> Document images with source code

=== Begin Enclosure ===

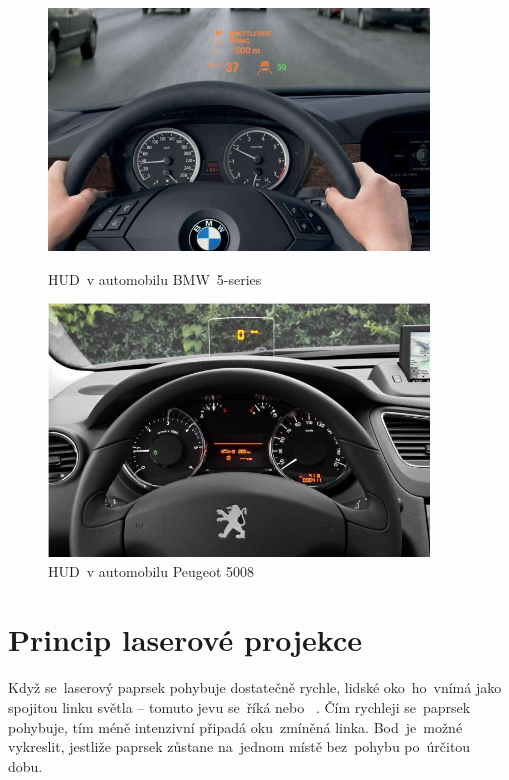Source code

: \begin{figure}[htb]
  \centering
  \begin{minipage}{0.45\textwidth}
    \centering
  \includegraphics[width=0.9\textwidth]{img/huddd.jpg}
  \caption{\label{fig:huddd} HUD~v automobilu BMW~5-series~\cite{dev-of-laser-huds-in-driving}}
  \end{minipage}\hfill
  \begin{minipage}{0.45\textwidth}
    \centering
  \includegraphics[width=0.9\textwidth]{img/hudddd.jpg}
  \caption{\label{fig:hudddd} HUD~v automobilu Peugeot 5008~\cite{dev-of-laser-huds-in-driving}}
  \end{minipage}
\end{figure}

\section{Princip laserové projekce}\label{sec:projection-princip}
Když se~laserový paprsek pohybuje dostatečně rychle, lidské oko~ho~vnímá jako spojitou linku světla -- tomuto jevu se~říká  nebo ~\cite{persistance-of-vision}.
Čím rychleji se~paprsek pohybuje, tím méně intenzivní připadá oku~zmíněná linka. Bod~je~možné vykreslit, jestliže paprsek zůstane na~jednom místě bez~pohybu po~úrčitou dobu.~\cite{laser-projection}

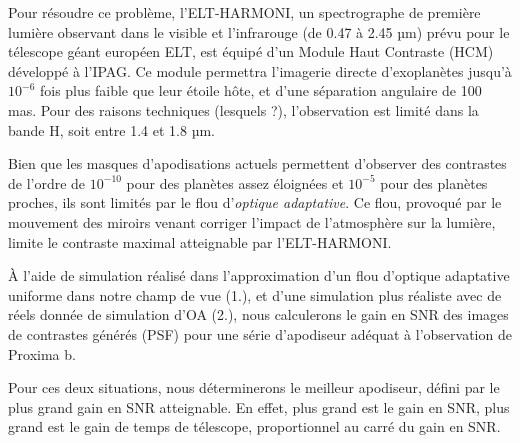 Pour résoudre ce problème, l'ELT-HARMONI, un spectrographe de première lumière observant dans le visible et l'infrarouge (de 0.47 à 2.45 µm) prévu pour le télescope géant européen ELT, est équipé d'un Module Haut Contraste (HCM) développé à l'IPAG. Ce module permettra l'imagerie directe d'exoplanètes jusqu'à $10^{-6}$ fois plus faible que leur étoile hôte, et d'une séparation angulaire de 100 mas. Pour des raisons techniques (lesquels ?), l'observation est limité dans la bande H, soit entre 1.4 et 1.8 µm.


Bien que les masques d'apodisations actuels permettent d'observer des contrastes de l'ordre de $10^{-10}$ pour des planètes assez éloignées et $10^{-5}$ pour des planètes proches, ils sont limités par le flou d'\textsl{optique adaptative}. Ce flou, provoqué par le mouvement des miroirs venant corriger l'impact de l'atmosphère sur la lumière, limite le contraste maximal atteignable par l'ELT-HARMONI.

À l’aide de simulation réalisé dans l’approximation d’un flou d’optique adaptative uniforme dans notre champ de vue (1.), et d’une simulation plus réaliste avec de réels donnée de simulation d’OA (2.), nous calculerons le gain en SNR des images de contrastes générés (PSF) pour une série d’apodiseur adéquat à l’observation de Proxima b.

Pour ces deux situations, nous déterminerons le meilleur apodiseur, défini par le plus grand gain en SNR atteignable. En effet, plus grand est le gain en SNR, plus grand est le gain de temps de télescope, proportionnel au carré du gain en SNR.





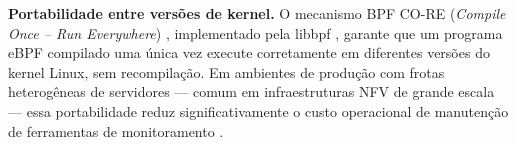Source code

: \textbf{Portabilidade entre versões de kernel.}
O mecanismo BPF CO-RE (\textit{Compile Once -- Run Everywhere}) \cite{nakryiko2020},
implementado pela libbpf \cite{libbpf}, garante que um programa eBPF compilado
uma única vez execute corretamente em diferentes versões do kernel Linux, sem
recompilação.
Em ambientes de produção com frotas heterogêneas de servidores --- comum em
infraestruturas NFV de grande escala --- essa portabilidade reduz significativamente
o custo operacional de manutenção de ferramentas de monitoramento \cite{etsi2014}.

=== End Enclosure ===

Beginning with the line that contains "uma única vez", restate word for word each line through the last one in the data, and write nothing more.

> OUTPUT OF THE EXERCISE
uma única vez execute corretamente em diferentes versões do kernel Linux, sem
recompilação.
Em ambientes de produção com frotas heterogêneas de servidores --- comum em
infraestruturas NFV de grande escala --- essa portabilidade reduz significativamente
o custo operacional de manutenção de ferramentas de monitoramento \cite{etsi2014}.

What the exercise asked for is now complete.